Oude Testament

Nieuwe Testament

Richters 15:9-20 BasisBijbel (BB)

9. De Filistijnen trokken het gebied van de stam van Juda binnen en overvielen de stad Lechi.

10. De mannen van Juda vroegen: "Waarom vallen jullie ons aan?" Ze antwoordden: "We komen Simson gevangen nemen. Hij moet zijn verdiende loon krijgen voor wat hij ons heeft aangedaan."

11. Toen gingen 3000 mannen van de stam van Juda naar de kloof bij Etam en zeiden tegen Simson: "Wat heb je gedaan? Je weet toch dat de Filistijnen over ons heersen? Waarom breng je ons in gevaar?" Hij antwoordde: "Ik heb wraak genomen voor wat ze mij hebben aangedaan."

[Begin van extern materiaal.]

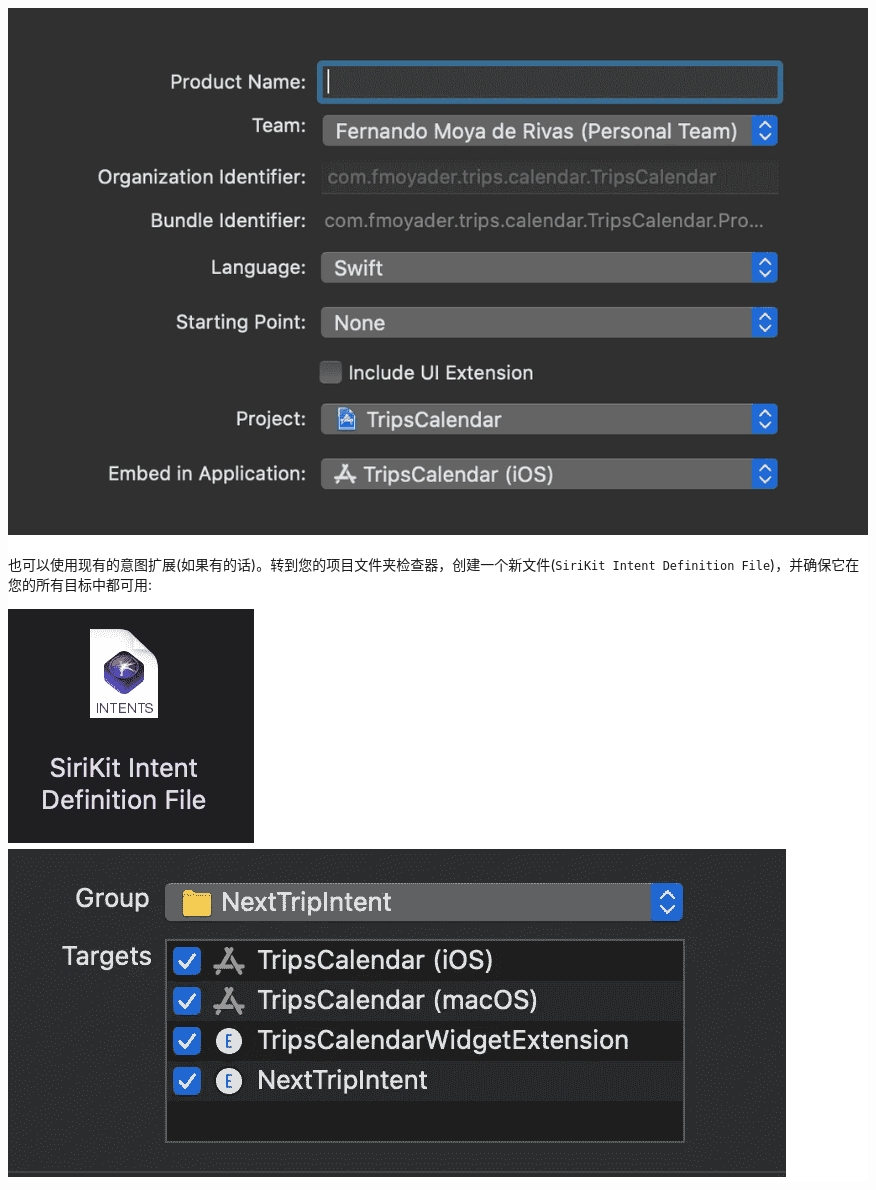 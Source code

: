 ![](img/be2006e8552b65cab738350dd8da55de.png)

也可以使用现有的意图扩展(如果有的话)。转到您的项目文件夹检查器，创建一个新文件(`SiriKit Intent Definition File`)，并确保它在您的所有目标中都可用:

![](img/1b49c5b9f0a64c07e4cc035b7022939b.png)![](img/5ea3ad0fca337ae58de692f8f96b0335.png)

12. Maar ze zeiden tegen hem: "We komen je gevangen nemen en aan de Filistijnen uitleveren." Toen zei Simson: "Zweer me dat jullie me niet zullen doden."

13. Ze antwoordden: "We zullen je niet doden. We zullen je alleen vastbinden en aan hen uitleveren." Ze bonden hem met twee nieuwe touwen vast en namen hem mee uit de kloof.

14. Zodra ze bij Lechi kwamen, gingen de Filistijnen hem juichend tegemoet. Maar de Geest van de Heer kwam over hem. Daardoor werd hij zó sterk, dat hij zonder moeite de touwen van zijn armen losrukte alsof het draadjes waren.

15. Hij zag op de grond de kaak van een dode ezel liggen. De vleesresten zaten er nog aan. Hij raapte hem op en sloeg er 1000 mannen mee dood.

16. Simson zei: "Ik sloeg die ezels met de kaak van een ezel. Wel 1000 mannen sloeg ik dood."

17. Daarna gooide hij de kaak weg. Hij noemde de plaats voortaan Ramat Lechi [ (= 'Kaakheuvel') ].

18. Omdat Simson erge dorst had gekregen, riep hij naar de Heer: "U heeft mij deze grote overwinning gegeven. Wilt U dan dat ik nu doodga van de dorst? Dan zal ik in de handen vallen van die ongelovige Filistijnen!"

19. Toen liet God bij Lechi de grond splijten en er stroomde water uit. Zo kon Simson drinken. Toen voelde hij zich weer sterk. Daarom noemde hij die bron: 'Bron van de man die roept.' Die bron is er nog steeds.

20. Simson was 20 jaar leider van Israël in de tijd dat de Filistijnen over hen heersten.